The thinking behind plug-ins

The whole plug-in is now developed, and we need to think about what the plug-in gives us behind the scenes. Trace data collection is only the beginning of system monitoring, and mining the hidden information of Trace is the most important ability to build a monitoring system. Similarly, how to make use of the information value brought by Trace and how to continuously guarantee this ability is also the focus of our thinking

Hayne’s law states that for every serious accident there are 29 minor accidents, 300 near-misses and 1,000 potential accidents. Here’s what Hine’s Law tells us: Every security accident seems to be accidental, but in fact it is the inevitable result of various factors accumulated to a certain extent. Every day, the business system produces a large amount of Trace data, which cannot be understood by human eyes about the operating status of the system, let alone discover some hidden problems in the system. At this time, it is necessary for the system to provide the ability of analysis in big data scenarios. SLS log started, a number of PB level of log daily processing volume, in addition to provide a pile of log analysis operator, processing tools, for users to analyze the story behind the system. Trace can be understood as a specific log, but the log is associated with the context (TraceID, parentSpanID, SpanID). It is believed that SLS will be able to handle Trace logs with ease.

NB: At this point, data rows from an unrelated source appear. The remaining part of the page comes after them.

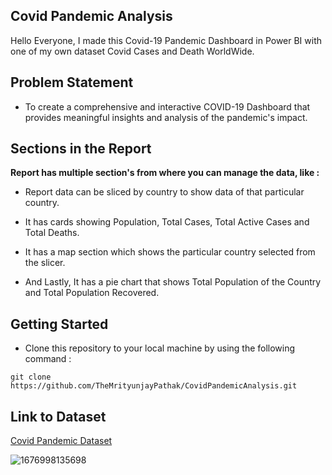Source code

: ## Covid Pandemic Analysis

Hello Everyone, I made this Covid-19 Pandemic Dashboard in Power BI with one of my own dataset Covid Cases and Death WorldWide.

## Problem Statement

- To create a comprehensive and interactive COVID-19 Dashboard that provides meaningful insights and analysis of the pandemic's impact.

## Sections in the Report

**Report has multiple section's from where you can manage the data, like :**

- Report data can be sliced by country to show data of that particular country.

- It has cards showing Population, Total Cases, Total Active Cases and Total Deaths.

- It has a map section which shows the particular country selected from the slicer.

- And Lastly, It has a pie chart that shows Total Population of the Country and Total Population Recovered.

## Getting Started

- Clone this repository to your local machine by using the following command :
```
git clone https://github.com/TheMrityunjayPathak/CovidPandemicAnalysis.git
```

## Link to Dataset
[Covid Pandemic Dataset](https://www.kaggle.com/datasets/themrityunjaypathak/covid-cases-and-deaths-worldwide)

![1676998135698](https://github.com/TheMrityunjayPathak/CovidPandemicAnalysis/assets/123563634/deecdf9c-759c-43e7-bd21-536a8c046148)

As Jaeger is part of an observability/monitoring system that is an important source of data for locating and discovering business system problems, we need to ensure that the monitoring system outlives the business system. Once the monitoring system is down before the service system, the monitoring is meaningless. As an open source project, Jaeger itself only provides solutions, but does not provide the deployment scale evaluation scheme and how to ensure high availability of services. In this case, how to provide high availability and high performance back-end services? Who is going to provide the last layer of security for the surveillance system? SLS, as a cloud service, is characterized by high performance, flexibility and free operation and maintenance, allowing users to easily cope with the problem of surging traffic or inaccurate scale assessment. SLS service itself provides 99.9% availability and 11 nines data reliability.

conclusion

To construct a complete monitoring system, it is necessary not only to ensure the availability of the monitoring system, but also to have strong analytical ability. Analysis ability helps o&M students quickly locate and discover faults and improve system availability. The Jaeger plug-in provides us with the ability to expand access to multiple analysis systems, which enables professional analysis teams to provide professional analysis capabilities and enables operations and development teams to focus more on business operations.

The original link

This article is the original content of Aliyun and shall not be reproduced without permission.